• **What the task asks**: Your task is to copy each line of the material below that includes "educational".

• **Task inputs**:

┄┄┄┄┄┄

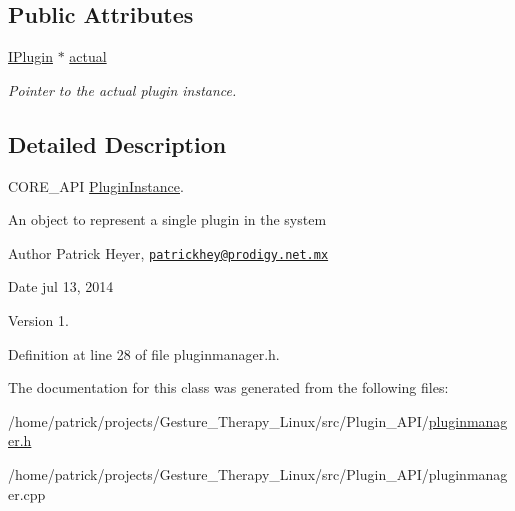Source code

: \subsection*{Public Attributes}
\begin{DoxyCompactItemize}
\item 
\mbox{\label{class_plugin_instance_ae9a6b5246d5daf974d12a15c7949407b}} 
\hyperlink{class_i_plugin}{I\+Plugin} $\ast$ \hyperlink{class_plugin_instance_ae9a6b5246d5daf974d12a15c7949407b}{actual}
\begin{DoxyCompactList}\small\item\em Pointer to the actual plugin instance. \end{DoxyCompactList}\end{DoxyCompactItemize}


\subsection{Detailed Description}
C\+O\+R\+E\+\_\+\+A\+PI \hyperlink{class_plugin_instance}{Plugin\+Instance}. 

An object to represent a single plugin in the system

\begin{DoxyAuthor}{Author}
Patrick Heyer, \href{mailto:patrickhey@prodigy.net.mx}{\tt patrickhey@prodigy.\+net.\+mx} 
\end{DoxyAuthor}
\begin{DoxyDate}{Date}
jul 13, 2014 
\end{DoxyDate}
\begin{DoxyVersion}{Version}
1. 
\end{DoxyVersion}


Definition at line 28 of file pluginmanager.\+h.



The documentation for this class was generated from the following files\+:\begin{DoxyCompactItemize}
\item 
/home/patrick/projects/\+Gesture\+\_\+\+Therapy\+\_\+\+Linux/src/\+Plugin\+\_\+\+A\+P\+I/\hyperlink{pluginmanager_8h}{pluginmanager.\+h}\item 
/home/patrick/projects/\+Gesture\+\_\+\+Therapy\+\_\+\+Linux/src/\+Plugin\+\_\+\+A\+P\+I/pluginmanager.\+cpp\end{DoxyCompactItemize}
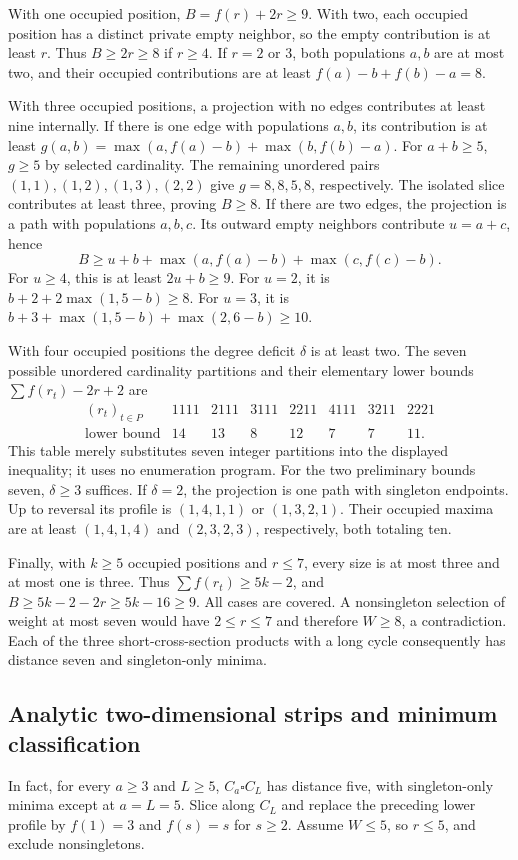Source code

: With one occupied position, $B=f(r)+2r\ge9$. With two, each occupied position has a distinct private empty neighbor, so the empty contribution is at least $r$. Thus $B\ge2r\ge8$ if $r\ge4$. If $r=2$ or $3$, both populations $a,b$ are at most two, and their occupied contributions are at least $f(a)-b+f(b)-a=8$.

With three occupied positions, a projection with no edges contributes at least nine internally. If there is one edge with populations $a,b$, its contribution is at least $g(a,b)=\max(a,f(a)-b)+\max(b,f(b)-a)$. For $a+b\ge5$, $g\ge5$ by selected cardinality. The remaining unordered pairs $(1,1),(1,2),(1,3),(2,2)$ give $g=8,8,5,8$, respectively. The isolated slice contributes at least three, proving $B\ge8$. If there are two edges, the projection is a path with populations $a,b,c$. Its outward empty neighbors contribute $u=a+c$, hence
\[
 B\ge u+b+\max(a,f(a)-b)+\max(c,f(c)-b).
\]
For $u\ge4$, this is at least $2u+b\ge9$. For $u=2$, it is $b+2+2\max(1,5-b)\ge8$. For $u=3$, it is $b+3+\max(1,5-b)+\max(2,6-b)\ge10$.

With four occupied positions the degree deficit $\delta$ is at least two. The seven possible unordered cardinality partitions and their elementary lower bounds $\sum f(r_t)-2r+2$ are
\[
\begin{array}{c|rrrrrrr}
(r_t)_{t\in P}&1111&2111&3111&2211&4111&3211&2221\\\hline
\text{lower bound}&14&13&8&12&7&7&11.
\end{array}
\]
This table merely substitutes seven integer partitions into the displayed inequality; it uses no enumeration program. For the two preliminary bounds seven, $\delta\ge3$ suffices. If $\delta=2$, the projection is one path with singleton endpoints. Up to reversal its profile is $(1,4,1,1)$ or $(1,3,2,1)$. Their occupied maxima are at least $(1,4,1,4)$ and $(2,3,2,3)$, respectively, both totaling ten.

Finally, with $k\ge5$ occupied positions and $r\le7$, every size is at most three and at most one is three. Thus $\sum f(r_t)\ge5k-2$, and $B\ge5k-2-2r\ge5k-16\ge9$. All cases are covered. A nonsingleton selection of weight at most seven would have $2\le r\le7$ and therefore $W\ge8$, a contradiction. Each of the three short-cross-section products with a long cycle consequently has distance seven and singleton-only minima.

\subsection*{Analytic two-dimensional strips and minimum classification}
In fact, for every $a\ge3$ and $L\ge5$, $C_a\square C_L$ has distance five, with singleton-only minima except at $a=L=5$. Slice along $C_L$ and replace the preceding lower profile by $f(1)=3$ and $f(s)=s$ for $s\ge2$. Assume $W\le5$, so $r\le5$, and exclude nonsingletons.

┄┄┄┄┄┄

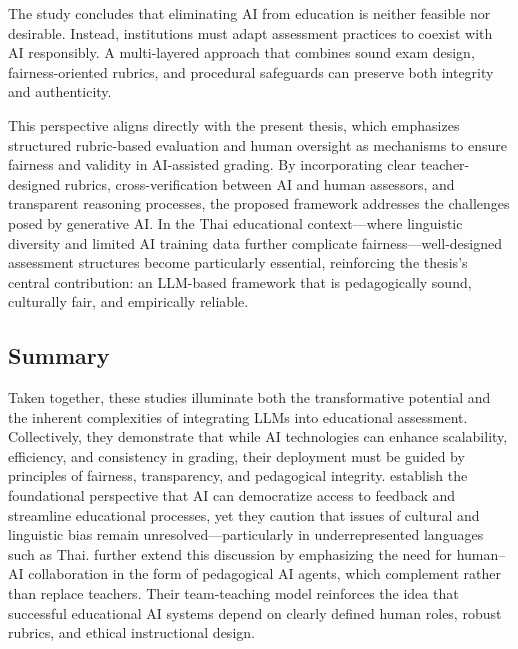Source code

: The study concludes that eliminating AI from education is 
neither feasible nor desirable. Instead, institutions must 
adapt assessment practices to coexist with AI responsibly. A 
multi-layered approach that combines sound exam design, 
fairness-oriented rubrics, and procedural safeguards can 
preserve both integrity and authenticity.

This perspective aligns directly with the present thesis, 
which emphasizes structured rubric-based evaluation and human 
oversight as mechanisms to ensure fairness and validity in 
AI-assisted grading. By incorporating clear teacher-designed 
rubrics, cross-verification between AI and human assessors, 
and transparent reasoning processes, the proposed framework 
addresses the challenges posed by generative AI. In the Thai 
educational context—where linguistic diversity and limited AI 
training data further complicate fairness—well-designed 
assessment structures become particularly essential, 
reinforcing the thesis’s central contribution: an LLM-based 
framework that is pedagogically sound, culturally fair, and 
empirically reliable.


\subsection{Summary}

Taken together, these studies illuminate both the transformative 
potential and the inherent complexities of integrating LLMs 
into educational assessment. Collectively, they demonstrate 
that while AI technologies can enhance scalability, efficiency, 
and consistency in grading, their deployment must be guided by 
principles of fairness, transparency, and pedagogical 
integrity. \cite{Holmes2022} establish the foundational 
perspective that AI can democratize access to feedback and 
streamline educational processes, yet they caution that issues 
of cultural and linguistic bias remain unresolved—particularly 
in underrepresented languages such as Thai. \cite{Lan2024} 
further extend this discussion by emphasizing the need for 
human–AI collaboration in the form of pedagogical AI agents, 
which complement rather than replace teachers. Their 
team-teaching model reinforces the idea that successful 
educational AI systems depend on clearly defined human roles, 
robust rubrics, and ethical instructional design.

┄┄┄┄┄┄

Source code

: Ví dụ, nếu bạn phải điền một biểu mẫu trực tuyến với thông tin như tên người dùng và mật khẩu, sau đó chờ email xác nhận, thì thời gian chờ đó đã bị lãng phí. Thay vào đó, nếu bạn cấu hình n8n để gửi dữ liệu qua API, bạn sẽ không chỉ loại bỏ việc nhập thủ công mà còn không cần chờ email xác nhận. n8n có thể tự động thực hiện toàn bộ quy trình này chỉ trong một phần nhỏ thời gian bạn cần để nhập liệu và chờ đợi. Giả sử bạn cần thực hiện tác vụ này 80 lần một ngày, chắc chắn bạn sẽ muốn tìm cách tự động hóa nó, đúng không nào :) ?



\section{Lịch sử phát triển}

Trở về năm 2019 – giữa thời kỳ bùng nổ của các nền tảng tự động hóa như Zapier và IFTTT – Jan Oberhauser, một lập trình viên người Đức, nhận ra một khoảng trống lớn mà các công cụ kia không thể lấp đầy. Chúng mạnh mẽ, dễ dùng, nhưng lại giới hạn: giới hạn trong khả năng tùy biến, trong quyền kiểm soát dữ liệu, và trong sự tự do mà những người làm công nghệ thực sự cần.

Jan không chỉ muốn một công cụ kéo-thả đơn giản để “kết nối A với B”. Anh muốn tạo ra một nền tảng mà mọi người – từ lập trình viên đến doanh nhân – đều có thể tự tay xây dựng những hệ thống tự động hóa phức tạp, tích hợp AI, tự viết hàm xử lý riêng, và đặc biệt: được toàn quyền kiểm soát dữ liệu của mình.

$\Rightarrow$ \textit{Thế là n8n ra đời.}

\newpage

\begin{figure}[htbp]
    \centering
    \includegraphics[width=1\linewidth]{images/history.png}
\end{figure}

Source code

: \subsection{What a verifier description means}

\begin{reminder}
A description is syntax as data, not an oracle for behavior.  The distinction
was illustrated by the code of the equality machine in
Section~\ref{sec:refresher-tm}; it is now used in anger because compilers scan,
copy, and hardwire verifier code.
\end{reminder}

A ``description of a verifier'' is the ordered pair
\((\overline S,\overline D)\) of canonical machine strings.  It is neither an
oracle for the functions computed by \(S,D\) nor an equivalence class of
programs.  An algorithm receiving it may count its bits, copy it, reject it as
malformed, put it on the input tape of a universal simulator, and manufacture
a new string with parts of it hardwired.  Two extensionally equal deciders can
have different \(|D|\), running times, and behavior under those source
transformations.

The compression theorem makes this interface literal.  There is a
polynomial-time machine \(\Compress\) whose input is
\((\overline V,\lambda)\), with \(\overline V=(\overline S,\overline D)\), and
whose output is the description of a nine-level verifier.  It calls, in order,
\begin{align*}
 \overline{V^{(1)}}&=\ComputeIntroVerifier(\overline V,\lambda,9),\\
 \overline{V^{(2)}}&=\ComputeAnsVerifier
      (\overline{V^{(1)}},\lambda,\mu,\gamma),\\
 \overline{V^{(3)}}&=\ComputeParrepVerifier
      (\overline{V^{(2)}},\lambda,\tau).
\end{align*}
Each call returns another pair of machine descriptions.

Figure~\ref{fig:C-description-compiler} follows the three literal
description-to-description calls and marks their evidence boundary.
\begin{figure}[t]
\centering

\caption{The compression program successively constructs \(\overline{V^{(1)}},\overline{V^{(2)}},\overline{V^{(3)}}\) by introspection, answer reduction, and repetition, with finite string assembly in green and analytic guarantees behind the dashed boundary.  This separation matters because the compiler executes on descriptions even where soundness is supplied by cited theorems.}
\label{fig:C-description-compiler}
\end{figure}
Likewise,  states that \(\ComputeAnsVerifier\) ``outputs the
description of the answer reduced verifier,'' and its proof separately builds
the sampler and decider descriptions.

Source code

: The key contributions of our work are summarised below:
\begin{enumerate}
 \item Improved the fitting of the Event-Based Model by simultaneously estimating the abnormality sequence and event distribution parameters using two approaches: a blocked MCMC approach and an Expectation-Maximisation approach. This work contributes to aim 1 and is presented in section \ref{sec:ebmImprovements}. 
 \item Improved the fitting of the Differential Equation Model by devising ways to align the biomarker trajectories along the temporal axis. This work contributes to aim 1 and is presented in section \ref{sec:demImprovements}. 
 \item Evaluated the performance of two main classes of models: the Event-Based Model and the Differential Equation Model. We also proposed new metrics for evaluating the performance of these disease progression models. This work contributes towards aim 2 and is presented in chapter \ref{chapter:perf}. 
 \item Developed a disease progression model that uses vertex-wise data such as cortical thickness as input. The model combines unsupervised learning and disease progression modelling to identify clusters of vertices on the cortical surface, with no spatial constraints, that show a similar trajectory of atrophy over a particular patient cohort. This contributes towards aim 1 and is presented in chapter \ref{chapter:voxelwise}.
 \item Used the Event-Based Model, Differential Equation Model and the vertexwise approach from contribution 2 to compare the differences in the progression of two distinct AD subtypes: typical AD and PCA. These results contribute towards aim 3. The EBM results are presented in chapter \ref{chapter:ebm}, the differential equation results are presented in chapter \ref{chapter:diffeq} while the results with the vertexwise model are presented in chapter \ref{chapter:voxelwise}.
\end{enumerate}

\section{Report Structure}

┄┄┄┄┄┄

• **Exercise output**:
educational context—where linguistic diversity and limited AI 
into educational assessment. Collectively, they demonstrate 
streamline educational processes, yet they caution that issues 
educational AI systems depend on clearly defined human roles, 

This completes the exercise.